● Task objective
Write out the whole listing exactly as it stands.

● Exercise data
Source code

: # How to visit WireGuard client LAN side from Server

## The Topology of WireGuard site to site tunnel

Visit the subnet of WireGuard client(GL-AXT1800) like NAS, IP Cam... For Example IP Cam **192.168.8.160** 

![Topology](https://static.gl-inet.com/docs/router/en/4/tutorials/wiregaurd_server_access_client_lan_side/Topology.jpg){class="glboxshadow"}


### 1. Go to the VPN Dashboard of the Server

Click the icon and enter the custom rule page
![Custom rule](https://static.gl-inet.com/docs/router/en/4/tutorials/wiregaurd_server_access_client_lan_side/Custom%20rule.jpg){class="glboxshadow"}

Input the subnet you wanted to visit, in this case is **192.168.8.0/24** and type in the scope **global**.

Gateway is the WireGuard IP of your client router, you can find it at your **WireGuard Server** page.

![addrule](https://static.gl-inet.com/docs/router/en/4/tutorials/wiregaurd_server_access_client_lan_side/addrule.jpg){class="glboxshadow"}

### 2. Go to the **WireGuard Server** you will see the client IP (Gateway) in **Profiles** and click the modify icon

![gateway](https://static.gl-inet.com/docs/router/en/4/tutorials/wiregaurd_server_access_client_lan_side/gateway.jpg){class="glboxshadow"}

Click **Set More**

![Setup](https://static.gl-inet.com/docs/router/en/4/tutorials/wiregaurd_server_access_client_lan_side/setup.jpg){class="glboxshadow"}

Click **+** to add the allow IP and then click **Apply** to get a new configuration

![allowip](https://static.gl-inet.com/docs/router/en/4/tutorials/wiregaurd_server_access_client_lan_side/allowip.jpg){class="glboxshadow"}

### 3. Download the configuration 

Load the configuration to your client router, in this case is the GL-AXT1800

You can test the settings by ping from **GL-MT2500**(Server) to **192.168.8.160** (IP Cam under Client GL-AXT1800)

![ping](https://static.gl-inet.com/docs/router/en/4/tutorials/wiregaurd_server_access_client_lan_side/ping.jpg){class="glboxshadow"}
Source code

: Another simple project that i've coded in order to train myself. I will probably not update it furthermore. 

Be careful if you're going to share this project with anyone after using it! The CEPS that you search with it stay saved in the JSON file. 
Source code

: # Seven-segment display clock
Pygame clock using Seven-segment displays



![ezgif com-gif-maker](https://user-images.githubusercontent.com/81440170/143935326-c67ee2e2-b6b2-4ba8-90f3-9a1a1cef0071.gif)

● Result for this task
Source code

: # How to visit WireGuard client LAN side from Server

## The Topology of WireGuard site to site tunnel

Visit the subnet of WireGuard client(GL-AXT1800) like NAS, IP Cam... For Example IP Cam **192.168.8.160** 

![Topology](https://static.gl-inet.com/docs/router/en/4/tutorials/wiregaurd_server_access_client_lan_side/Topology.jpg){class="glboxshadow"}


### 1. Go to the VPN Dashboard of the Server

Click the icon and enter the custom rule page
![Custom rule](https://static.gl-inet.com/docs/router/en/4/tutorials/wiregaurd_server_access_client_lan_side/Custom%20rule.jpg){class="glboxshadow"}

Input the subnet you wanted to visit, in this case is **192.168.8.0/24** and type in the scope **global**.

Gateway is the WireGuard IP of your client router, you can find it at your **WireGuard Server** page.

![addrule](https://static.gl-inet.com/docs/router/en/4/tutorials/wiregaurd_server_access_client_lan_side/addrule.jpg){class="glboxshadow"}

### 2. Go to the **WireGuard Server** you will see the client IP (Gateway) in **Profiles** and click the modify icon

![gateway](https://static.gl-inet.com/docs/router/en/4/tutorials/wiregaurd_server_access_client_lan_side/gateway.jpg){class="glboxshadow"}

Click **Set More**

![Setup](https://static.gl-inet.com/docs/router/en/4/tutorials/wiregaurd_server_access_client_lan_side/setup.jpg){class="glboxshadow"}

Click **+** to add the allow IP and then click **Apply** to get a new configuration

![allowip](https://static.gl-inet.com/docs/router/en/4/tutorials/wiregaurd_server_access_client_lan_side/allowip.jpg){class="glboxshadow"}

### 3. Download the configuration 

Load the configuration to your client router, in this case is the GL-AXT1800

You can test the settings by ping from **GL-MT2500**(Server) to **192.168.8.160** (IP Cam under Client GL-AXT1800)

![ping](https://static.gl-inet.com/docs/router/en/4/tutorials/wiregaurd_server_access_client_lan_side/ping.jpg){class="glboxshadow"}
Source code

: Another simple project that i've coded in order to train myself. I will probably not update it furthermore. 

Be careful if you're going to share this project with anyone after using it! The CEPS that you search with it stay saved in the JSON file. 
Source code

: # Seven-segment display clock
Pygame clock using Seven-segment displays



![ezgif com-gif-maker](https://user-images.githubusercontent.com/81440170/143935326-c67ee2e2-b6b2-4ba8-90f3-9a1a1cef0071.gif)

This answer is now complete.